Stanislaus County had the fifth highest rate of youth homicides in California according to a new report from the Violence Policy Center.
The annual study, “Lost Youth: A County-by-County Analysis of 2012 California Homicide Victims Ages 10 to 24,” analyzes unpublished data from the California Department of Justice Supplementary Homicide Report and ranks California’s counties by their homicide victimization rates for young people 10 to 24 years old.
Stanislaus County was ranked fifth out of the 30 California counties analyzed in the study. Stanislaus County recorded 18 homicides in 2012 involving individuals between the ages of 10 years to 24 years. The county had a youth homicide rate of 14.88 per 100,000 in 2012, the study reported.
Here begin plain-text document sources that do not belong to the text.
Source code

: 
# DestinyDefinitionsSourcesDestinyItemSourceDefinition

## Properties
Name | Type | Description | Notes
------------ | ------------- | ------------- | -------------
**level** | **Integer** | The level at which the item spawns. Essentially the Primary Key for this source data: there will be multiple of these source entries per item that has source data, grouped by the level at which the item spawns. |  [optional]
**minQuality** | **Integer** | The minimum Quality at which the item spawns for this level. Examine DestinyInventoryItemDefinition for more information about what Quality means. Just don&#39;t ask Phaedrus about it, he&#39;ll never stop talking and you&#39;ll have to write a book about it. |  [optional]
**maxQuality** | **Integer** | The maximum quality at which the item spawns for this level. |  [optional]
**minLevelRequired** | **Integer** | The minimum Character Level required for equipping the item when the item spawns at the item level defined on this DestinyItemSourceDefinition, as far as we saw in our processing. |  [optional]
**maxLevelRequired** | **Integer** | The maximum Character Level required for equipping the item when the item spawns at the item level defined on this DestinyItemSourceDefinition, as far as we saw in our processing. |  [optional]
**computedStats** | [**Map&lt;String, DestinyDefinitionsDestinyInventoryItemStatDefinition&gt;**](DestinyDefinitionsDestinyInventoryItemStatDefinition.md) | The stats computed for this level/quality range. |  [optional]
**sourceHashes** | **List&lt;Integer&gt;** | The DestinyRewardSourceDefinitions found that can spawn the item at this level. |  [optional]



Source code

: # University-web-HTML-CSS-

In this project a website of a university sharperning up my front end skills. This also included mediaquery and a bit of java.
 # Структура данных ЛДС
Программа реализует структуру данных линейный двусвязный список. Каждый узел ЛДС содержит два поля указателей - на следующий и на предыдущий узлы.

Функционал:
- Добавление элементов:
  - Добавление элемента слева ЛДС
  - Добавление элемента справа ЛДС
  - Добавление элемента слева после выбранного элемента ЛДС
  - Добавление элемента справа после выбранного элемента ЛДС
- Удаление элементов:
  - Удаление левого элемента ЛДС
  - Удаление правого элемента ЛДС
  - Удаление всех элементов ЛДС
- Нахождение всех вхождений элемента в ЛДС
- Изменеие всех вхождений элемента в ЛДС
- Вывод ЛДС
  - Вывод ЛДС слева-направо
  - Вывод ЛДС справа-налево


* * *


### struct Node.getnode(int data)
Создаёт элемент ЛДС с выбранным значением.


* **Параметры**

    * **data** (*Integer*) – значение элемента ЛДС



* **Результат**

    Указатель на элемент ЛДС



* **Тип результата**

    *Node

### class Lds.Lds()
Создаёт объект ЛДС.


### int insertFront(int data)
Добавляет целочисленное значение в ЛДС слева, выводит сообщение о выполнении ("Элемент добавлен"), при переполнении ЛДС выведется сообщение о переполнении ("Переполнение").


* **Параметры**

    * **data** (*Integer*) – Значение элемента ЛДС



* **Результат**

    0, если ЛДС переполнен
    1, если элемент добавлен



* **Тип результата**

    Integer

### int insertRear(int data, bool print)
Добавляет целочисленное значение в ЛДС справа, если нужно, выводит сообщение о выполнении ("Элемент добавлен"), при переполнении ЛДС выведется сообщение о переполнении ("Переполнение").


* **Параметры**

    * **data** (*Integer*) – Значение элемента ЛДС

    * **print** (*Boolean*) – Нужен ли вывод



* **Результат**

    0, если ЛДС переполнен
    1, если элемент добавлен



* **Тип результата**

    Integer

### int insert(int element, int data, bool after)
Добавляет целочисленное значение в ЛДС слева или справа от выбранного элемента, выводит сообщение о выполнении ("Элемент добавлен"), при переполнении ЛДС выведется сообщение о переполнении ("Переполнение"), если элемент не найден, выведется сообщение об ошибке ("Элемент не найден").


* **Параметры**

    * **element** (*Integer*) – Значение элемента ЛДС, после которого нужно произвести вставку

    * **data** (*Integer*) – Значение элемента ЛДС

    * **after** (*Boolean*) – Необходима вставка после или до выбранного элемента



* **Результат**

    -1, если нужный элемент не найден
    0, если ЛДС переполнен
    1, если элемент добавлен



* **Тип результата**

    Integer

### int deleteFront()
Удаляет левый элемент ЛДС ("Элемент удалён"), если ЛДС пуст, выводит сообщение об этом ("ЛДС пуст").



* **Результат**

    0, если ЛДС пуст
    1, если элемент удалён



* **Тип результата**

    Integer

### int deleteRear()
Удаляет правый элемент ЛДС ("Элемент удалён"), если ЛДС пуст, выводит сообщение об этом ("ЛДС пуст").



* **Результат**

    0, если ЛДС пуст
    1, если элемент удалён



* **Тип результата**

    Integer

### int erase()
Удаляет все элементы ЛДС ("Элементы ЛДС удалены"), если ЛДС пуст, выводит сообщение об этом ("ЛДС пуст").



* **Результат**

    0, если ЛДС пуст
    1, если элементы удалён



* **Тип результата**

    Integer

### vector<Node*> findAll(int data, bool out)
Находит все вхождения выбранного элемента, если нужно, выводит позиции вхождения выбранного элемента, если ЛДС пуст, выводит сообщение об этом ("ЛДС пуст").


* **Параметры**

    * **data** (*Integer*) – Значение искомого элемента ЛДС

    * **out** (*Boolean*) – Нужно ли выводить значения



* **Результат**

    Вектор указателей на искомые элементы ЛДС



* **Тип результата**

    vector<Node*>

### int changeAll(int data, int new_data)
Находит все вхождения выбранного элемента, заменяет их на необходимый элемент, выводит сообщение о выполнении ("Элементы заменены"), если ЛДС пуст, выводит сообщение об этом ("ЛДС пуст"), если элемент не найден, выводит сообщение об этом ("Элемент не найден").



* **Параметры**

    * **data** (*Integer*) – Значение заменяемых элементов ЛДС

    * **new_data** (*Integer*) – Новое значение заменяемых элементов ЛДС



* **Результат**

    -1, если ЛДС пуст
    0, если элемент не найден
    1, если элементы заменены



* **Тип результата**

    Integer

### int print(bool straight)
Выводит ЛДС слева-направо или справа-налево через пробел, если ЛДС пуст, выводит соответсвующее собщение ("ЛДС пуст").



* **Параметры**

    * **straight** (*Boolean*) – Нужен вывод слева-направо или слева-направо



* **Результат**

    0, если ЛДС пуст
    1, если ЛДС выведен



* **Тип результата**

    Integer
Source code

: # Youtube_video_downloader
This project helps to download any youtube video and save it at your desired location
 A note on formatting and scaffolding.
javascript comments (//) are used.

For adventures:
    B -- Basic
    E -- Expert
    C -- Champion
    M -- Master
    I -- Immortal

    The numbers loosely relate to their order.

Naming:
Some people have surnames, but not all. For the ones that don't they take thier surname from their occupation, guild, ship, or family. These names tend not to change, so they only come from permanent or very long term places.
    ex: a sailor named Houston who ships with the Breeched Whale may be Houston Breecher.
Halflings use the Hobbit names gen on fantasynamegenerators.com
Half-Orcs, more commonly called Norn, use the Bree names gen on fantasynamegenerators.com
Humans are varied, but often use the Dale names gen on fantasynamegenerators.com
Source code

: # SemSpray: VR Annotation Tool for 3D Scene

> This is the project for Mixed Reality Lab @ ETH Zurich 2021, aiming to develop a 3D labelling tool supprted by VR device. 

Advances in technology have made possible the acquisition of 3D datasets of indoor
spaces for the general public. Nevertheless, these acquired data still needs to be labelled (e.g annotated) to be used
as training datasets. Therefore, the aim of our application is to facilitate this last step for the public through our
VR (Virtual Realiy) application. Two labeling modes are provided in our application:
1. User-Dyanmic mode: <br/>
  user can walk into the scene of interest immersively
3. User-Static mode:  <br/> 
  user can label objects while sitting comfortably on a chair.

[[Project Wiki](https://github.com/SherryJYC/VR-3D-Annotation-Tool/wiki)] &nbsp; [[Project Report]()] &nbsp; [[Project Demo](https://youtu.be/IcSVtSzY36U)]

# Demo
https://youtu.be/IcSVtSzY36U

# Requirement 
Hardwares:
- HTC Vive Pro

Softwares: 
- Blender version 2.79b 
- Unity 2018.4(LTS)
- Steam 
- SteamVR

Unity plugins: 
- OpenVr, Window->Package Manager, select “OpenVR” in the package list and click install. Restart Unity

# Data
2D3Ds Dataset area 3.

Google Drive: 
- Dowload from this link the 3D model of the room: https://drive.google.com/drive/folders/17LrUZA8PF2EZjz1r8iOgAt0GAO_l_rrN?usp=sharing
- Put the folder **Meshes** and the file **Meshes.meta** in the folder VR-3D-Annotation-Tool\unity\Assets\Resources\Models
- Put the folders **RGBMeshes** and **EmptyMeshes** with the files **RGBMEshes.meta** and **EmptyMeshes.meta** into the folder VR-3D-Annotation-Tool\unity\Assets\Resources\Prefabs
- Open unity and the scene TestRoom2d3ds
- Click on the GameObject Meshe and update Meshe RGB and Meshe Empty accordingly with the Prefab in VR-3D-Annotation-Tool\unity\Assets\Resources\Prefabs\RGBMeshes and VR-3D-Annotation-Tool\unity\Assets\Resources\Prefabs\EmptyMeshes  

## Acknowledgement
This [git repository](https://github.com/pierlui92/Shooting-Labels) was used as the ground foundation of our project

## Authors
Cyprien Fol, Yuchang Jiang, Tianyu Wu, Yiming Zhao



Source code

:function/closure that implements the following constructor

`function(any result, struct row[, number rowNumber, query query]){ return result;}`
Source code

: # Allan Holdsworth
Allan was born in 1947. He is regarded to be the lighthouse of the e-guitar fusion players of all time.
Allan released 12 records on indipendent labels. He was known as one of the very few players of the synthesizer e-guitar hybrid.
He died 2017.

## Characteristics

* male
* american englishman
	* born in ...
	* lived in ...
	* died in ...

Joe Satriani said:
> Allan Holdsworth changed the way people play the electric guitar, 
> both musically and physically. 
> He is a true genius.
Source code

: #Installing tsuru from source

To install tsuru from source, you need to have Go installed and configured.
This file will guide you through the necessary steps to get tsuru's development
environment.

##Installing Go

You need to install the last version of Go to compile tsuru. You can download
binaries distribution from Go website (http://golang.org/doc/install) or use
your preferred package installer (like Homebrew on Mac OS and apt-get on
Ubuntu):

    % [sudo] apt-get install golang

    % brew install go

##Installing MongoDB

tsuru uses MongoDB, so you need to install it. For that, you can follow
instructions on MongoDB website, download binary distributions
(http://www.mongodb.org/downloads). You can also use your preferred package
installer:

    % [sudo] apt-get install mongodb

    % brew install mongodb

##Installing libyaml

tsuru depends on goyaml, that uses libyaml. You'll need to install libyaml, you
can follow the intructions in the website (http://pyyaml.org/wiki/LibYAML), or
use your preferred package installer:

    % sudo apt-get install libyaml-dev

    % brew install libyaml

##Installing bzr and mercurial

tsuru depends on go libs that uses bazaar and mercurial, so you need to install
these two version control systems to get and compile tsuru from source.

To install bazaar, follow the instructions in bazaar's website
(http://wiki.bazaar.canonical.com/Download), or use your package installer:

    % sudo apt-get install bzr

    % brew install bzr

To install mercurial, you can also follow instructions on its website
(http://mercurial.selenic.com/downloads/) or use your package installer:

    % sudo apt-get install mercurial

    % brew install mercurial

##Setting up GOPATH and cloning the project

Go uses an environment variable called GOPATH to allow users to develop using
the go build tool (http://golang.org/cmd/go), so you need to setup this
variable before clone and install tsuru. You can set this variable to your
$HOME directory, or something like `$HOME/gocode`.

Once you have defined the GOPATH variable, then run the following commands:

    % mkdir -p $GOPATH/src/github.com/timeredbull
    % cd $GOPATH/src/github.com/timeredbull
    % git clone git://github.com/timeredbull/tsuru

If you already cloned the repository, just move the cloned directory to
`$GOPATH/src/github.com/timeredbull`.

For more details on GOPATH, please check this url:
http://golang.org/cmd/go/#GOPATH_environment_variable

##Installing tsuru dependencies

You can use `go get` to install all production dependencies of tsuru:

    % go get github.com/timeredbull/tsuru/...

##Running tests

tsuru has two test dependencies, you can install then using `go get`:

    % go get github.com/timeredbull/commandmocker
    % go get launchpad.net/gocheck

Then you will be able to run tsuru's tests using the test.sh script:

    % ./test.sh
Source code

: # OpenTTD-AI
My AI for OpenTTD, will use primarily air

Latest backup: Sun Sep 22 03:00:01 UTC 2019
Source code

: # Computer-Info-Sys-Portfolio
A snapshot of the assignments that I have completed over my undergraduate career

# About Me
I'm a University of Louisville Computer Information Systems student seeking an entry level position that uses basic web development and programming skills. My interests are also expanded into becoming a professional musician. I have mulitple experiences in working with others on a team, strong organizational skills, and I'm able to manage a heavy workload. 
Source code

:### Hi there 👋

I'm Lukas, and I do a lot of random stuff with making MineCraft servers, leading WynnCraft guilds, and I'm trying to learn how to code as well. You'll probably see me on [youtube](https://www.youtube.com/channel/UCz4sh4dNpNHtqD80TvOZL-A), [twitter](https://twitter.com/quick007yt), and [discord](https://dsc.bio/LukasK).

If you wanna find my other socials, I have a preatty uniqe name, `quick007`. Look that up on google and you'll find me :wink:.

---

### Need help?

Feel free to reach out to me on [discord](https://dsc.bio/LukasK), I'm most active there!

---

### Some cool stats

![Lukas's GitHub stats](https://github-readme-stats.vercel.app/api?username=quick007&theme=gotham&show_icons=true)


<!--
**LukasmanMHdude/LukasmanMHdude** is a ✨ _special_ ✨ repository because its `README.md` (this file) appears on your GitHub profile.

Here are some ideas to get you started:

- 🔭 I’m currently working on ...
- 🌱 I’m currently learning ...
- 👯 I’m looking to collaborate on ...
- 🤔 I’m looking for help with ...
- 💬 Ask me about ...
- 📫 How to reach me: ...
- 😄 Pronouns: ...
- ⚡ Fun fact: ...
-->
Out of the county’s 18 youth homicides, 17 of the victims were males and one was a female. Twelve of the victims were Hispanic, three were white, two were black and one was Asian.
For homicides in which the weapon used could be identified, 94 percent of the Stanislaus County victims (17 out of 18) were shot and killed with guns. Of these, nine victims were killed with handguns. There was one victim killed with a knife or other cutting instrument. Statewide, of the homicides for which the murder weapon could be identified, 86 percent of homicide victims died by gunfire. Of these, 70 percent were killed with a handgun.
For homicides in which the victim to offender relationship could be identified, 27 percent of the victims (3 out of 11) were murdered by someone they knew. Four were killed by strangers. For homicides in which the victim to offender relationship could be identified, 36 percent (4 out of 11) were gang members, according to the study’s data.
For homicides in which the circumstances could be identified, 77 percent (10 out of 13) were not related to the commission of any other felony. Four homicides were gang-related, three homicides involved arguments between the victim and the offender, and two homicides were drive-by shootings in the county.
For homicides in which the location could be determined, 41 percent (7 out of 17) occurred on a street, sidewalk, or in a parking lot. Forty-one percent (7 out of 17) occurred in the home of the victim or offender. Twelve percent (2 out of 17) occurred at another residence.
In 2012, there were 646 homicide victims in California ages 10 to 24, at a rate of 8.06 per 100,000. In 2011, the statewide rate for this age group was 7.87 per 100,000. In 2010, it was 8.48 per 100,000. Of the 646 victims, 89 percent were male and 11 percent were female. For homicides in which the race of the victim was identified, 52 percent were Hispanic, 33 percent were black, 9 percent were white, and 4 percent were Asian.
“For too many California youth, the trauma resulting from violence is a pervasive part of daily life,” states VPC Executive Director Josh Sugarmann. “The latest research shows that prevention, intervention, and community engagement — rather than incarceration — are the most effective paths to reducing violence among youth and young adults. In California, many local organizations have established successful programs that reduce violence, improve the lives of youth, and benefit entire communities. These programs are teaching lessons that can, and should, be learned across the nation.”